After having spent some time on the north-west coast of Borneo, varied by collecting expeditions further in the interior of the Murut and Dusun countries, I took a passage on the small trading steamer Far East, bound for Sandakan and the Sulu Archipelago. An intelligent young Scotchman, Mr. W.C. Cowie, part owner and engineer, was on board, and enlivened the voyage with a fund of information relating to the habits, customs, and trade of the natives among whom we were going. We were accompanied by his brother, who was going to reside in Sulu for trading purposes, and several Chinese and Malay traders also had taken deck passages. We sailed about 7 A.M. on April 5th, and the weather being fine we obtained capital views of the Bornean coast as we steamed along.

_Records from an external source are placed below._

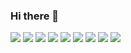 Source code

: ### Hi there 👋

<!--
**kaia-dan/kaia-dan** is a ✨ _special_ ✨ repository because its `README.md` (this file) appears on your GitHub profile.

Here are some ideas to get you started:

- 🔭 I’m currently working on ...
- 🌱 I’m currently learning ...
- 👯 I’m looking to collaborate on ...
- 🤔 I’m looking for help with ...
- 💬 Ask me about ...
- 📫 How to reach me: ...
- 😄 Pronouns: ...
- ⚡ Fun fact: ...
-->
<!-- 이름 : 뱃지에 쓸 이름(내용)
색상코드 : # 제외하고 입력 (ex. #FFCA28 -> FFCA28)
로고명 : 아이콘 이름 정확하게 입력
로고색 : 로고의 색깔 (보통 뱃지 배경이 흰색이라면 검은색으로, 그 외에는 흰색으로 설정) -->
<!-- <img src="https://img.shields.io/badge/이름-색상코드?style=flat-square&logo=로고명&logoColor=로고색"/> -->

<!-- HTML -->
<img src="https://img.shields.io/badge/HTML5-E34F26?style=flat-square&logo=HTML5&logoColor=white"/>
<!-- CSS -->
<img src="https://img.shields.io/badge/CSS3-1572B6?style=flat-square&logo=CSS3&logoColor=white"/>
<!-- Sass -->
<img src="https://img.shields.io/badge/Sass-CC6699?style=flat-square&logo=Sass&logoColor=white"/>
<!-- JavaScript -->
<img src="https://img.shields.io/badge/JavaScript-F7DF1E?style=flat-square&logo=JavaScript&logoColor=white"/>
<!-- jQuery -->
<img src="https://img.shields.io/badge/jQuery-0769AD?style=flat-square&logo=jQuery&logoColor=white"/>



<!-- 일러스트 -->
<img src="https://img.shields.io/badge/Illustrator-FF9A00?style=flat-square&logo=Adobe Illustrator&logoColor=white"/>
<!-- 포토샵 -->
<img src="https://img.shields.io/badge/Photoshop-31A8FF?style=flat-square&logo=Adobe Photoshop&logoColor=white"/>
<!-- XD -->
<img src="https://img.shields.io/badge/Adobe XD-FF61F6?style=flat-square&logo=Adobe XD&logoColor=white"/>
<!-- Figma -->
<img src="https://img.shields.io/badge/Figma-F24E1E?style=flat-square&logo=Figma&logoColor=white"/>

This was the greatest season of drought which had been known here for some time, nearly five months without rain, and this under a tropical sun, and in several places we could see jungle fires raging along the coast. The monsoon was dead against us, and we met numerous native boats flying down to Labuan before the wind. These were laden with pearl-shell, trepang, etc., and were mostly from the islands of Balabac and Palawan; some, however, had come round from the north-east coast of Borneo, and even from the Sulu isles. In about a fortnight the monsoon is expected to change, when they will find no difficulty in returning safely. At sunset, and again at sunrise, we saw “Kina Balu” towering up into the clouds, and apparently very near to the coast, but the distance is very deceptive. It was dark when we entered Sandakan Bay, and about three o’clock on the morning of the 8th, I was awakened by the rattling of the anchor-chains, and found we were at Sandakan itself. It is merely a small trading station consisting of about a dozen “ataps,” or palm thatched houses built over the water, and a long “jimbatan,” or jetty, also on piles, serves as a roadway and a landing stage for produce.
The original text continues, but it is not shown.